Boundaries. with Detachment

Getting to a state of complete peace, harmony and tranquility within yourself is not easy, it can take months or even years. After attaining inner peace, the best thing to do is to protect it. No one has to tell you how to, it merely becomes an instinct and we tend to our state of mind like an overprotective parent.

Boundaries are very essential for maintaining healthy relationships. The quickest way to emotional burnout is to neglect your boundaries in relationships. Takers have no limits and if you make yourself fully available, you lose your self-esteem, self-worth and identity.

Life is not very straightforward. There are certain people that will be put in your path as a test of your progress. Some people have red flags and some others are just difficult to be around, could be a family member or a work colleague.

You know when you’re in your lane and someone comes with their drama, toxicity or dysfunction but you don’t want any of it? Those are tests. Tests to the state of your inner peace. So how do you handle that type of situation?

What I have fully come to understand is that boundaries cannot be set forcefully, it has to be tactical, and in some cases, gradual. The best tactic for setting healthy boundaries in my opinion is to practice detachment.

Though I love to attend social gatherings and meet new people; I cherish my personal time and introverted side. I really do not like drama! I am very passionate. When I start to over analyse, I find myself going to the dark side. In the dark side, it’s easier to lose your focus and reasoning rationally becomes a challenge.

Some will come with their crazy mind games- I call these people “psychopaths”, I don’t care if they are professionally diagnosed or not. “Psychopaths” will test the limits of your dark side and this is where you have to practice detachment to stay grounded.

“Psychopaths” will set traps for you to fall into their games and lose your peace of mind so you have to stay on guard. I have noticed that, in the course of staying on guard, I become too defensive. But this is so counter-productive because defensiveness makes me more vulnerable to fall into the game trap set by a toxic person.

Emotional detachment helps you to look at a situation from an outsider’s perspective.
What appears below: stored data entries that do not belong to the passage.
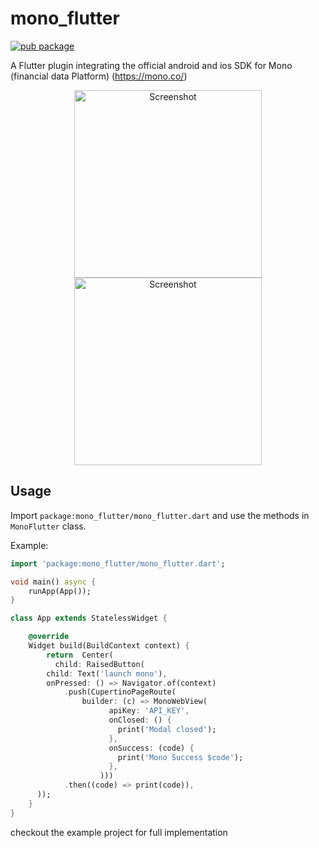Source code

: # mono_flutter


[![pub package](https://img.shields.io/badge/Pub-0.0.1-green.svg)](https://pub.dartlang.org/packages/mono_flutter)

A Flutter plugin integrating the official android and ios SDK for Mono (financial data Platform) (https://mono.co/)

<p align="center">
  <img src="https://github.com/wiseminds/mono-flutter/raw/main/screenshot.jpeg" alt="Screenshot" height="300" />
  <img src="https://github.com/wiseminds/mono-flutter/raw/main/screenshot2.jpeg" alt="Screenshot" height="300" />
</p>


## Usage

Import `package:mono_flutter/mono_flutter.dart` and use the methods in `MonoFlutter` class.



Example:
```dart
import 'package:mono_flutter/mono_flutter.dart';

void main() async {
    runApp(App());
}

class App extends StatelessWidget {

    @override
    Widget build(BuildContext context) {
        return  Center(
          child: RaisedButton(
        child: Text('launch mono'),
        onPressed: () => Navigator.of(context)
            .push(CupertinoPageRoute(
                builder: (c) => MonoWebView(
                      apiKey: 'API_KEY',
                      onClosed: () {
                        print('Modal closed');
                      },
                      onSuccess: (code) {
                        print('Mono Success $code');
                      },
                    )))
            .then((code) => print(code)),
      ));
    }
}

```

checkout the example project for full implementation
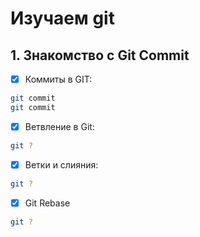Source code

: # Изучаем git

## 1. Знакомство с Git Commit

- [x] Коммиты в GIT:

```sh
git commit
git commit
```

- [x] Ветвление в Git:

```sh
git ?
```

- [x] Ветки и слияния:

```sh
git ?
```

- [x] Git Rebase

```sh
git ?
```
To stay objective in scenarios where your emotions seem to be in control. It is not very easy, but can be mastered.

In the process of setting boundaries, we might find ourselves intolerant to bullshit or receive comments from loved ones telling us we have changed. I have been called a demon once for trying to set healthy boundaries, but in the grand scheme of things, I don’t care as long as I’m happy.
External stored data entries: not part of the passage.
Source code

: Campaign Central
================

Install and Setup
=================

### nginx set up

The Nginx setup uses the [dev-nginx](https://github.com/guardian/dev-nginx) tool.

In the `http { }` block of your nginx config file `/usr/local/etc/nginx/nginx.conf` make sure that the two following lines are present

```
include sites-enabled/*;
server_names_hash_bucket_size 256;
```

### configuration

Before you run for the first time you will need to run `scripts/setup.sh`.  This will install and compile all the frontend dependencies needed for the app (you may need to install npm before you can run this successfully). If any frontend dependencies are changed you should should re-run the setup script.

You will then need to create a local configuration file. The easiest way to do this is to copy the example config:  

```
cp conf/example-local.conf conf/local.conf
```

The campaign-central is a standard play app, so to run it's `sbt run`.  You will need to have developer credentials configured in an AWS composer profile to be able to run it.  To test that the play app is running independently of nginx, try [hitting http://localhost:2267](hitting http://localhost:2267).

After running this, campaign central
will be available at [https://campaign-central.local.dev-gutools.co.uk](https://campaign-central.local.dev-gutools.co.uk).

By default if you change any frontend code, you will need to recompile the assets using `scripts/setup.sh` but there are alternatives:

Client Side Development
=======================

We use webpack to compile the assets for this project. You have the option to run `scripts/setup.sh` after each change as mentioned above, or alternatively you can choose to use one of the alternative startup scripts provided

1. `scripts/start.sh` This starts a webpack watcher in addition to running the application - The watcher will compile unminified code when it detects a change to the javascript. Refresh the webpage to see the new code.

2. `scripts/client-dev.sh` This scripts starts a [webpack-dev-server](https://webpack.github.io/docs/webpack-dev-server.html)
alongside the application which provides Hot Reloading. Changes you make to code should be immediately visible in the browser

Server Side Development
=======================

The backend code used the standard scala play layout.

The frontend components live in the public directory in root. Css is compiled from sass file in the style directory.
Detachment can be used to stay grounded in the following ways:

  • Focus on your self awareness– listen to your body and pay attention to your thoughts. Our thoughts and feelings might not be entirely accurate but they are always trying to communicate something. Read between the lines and pick the relevant message.
  • Identify your triggers– whether formed from our childhood or past traumatic events, triggers make us act out of balance. Identifying them will keep you a step ahead of your emotions.
  • Practice “wei wu wei” which means “action form inaction” or to not be forceful. Alan Watts describes this as sailing rather than rowing; while respecting your values and principles. In my case, I believe in God so I trust and ask him to take control.
  • Grey rock approach– Some people say certain things just to get a reaction from you. Others don’t mind their business or are really controlling. Imagine yourself as a grey rock when you’re around these people. Stay neutral.
  • Be patient and gentle with yourself– no one is perfect and Rome was not built in a day. Like anything else, detachment is a journey. Embrace it and don’t beat yourself up if you fail along the way.

At the end of the day, everyone has emotions so it is important to practice compassion. Emotions creep up on us and that is normal. However, you don’t have to express it all the time. Step out of the situation, be patient with yourself, be patient with the other person, respect yourself and stay firm.
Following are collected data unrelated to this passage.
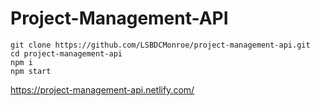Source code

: # Project-Management-API <br>

```
git clone https://github.com/LSBDCMonroe/project-management-api.git
cd project-management-api
npm i
npm start
```

https://project-management-api.netlify.com/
I am still growing but I am happy with my progress. Hopefully this is a step closer to building more healthy relationships.

What are your thoughts on emotional detachment as a response to dealing with the games toxic people play?

Also, enlighten us on some other ways you set healthy boundaries in your relationship other than detachment.

4 Comments Add yours

  1. Hello,

    I wish to show thanks to you just for bailing me out of this particular trouble. As a result of checking through the net and meeting techniques that were not productive, I thought my life was done.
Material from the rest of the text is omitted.